Arbeitgeber, die ihren Mitarbeitern übel nehmen, dass sie sich unter falschen Freunden gehen lassen, finden sich sicher auch irgendwann einmal in den Millionen von Bildern, die uns das Internet täglich neu beschert. Oder sie finden Fotos, die so aussehen, als wären es diese Arbeitgeber oder Arbeitnehmer. Denn der Vorteil des Internets gegenüber jedem früheren Schwarz-Weiß-Abzug eines diskreditierenden Fotos, das ein Erpresser oder Neider an einen Arbeitsgeber schickte, ist die technische Leichtigkeit, mit der nahezu jedermann Fotos kopieren, manipulieren, unmerklich verändern und verfremden kann. Das diskreditierende Foto im Internet hat also, wenn wir es partout nicht wahrnehmen wollen, den Vorteil gegenüber früheren Dokumenten, dass man es einfach verleugnen kann.

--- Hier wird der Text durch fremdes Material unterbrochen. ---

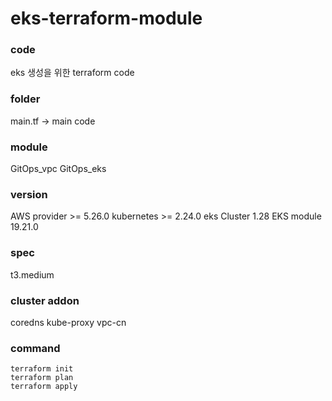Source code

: # eks-terraform-module
### code
eks 생성을 위한 terraform code

### folder
main.tf -> main code

### module
GitOps_vpc
GitOps_eks 

### version
AWS provider >= 5.26.0
kubernetes >= 2.24.0
eks Cluster 1.28
EKS module 19.21.0

### spec
t3.medium

### cluster addon
coredns
kube-proxy
vpc-cn

### command
```
terraform init
terraform plan
terraform apply
```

Ob unsere soziale Umgebung einschließlich unseres Arbeitgebers uns glauben, dass wir Opfer einer Manipulation und nicht entlarvter Täter sind, ist das Thermometer unseres sozialen Umfeldes. Die Frage, ob die möglicherweise diskreditierenden Objekte, die man von uns im Internet finden könnte, uns wirklich bloßstellen, entscheiden also nicht die Objekte selbst, sondern unsere Umgebung und wir.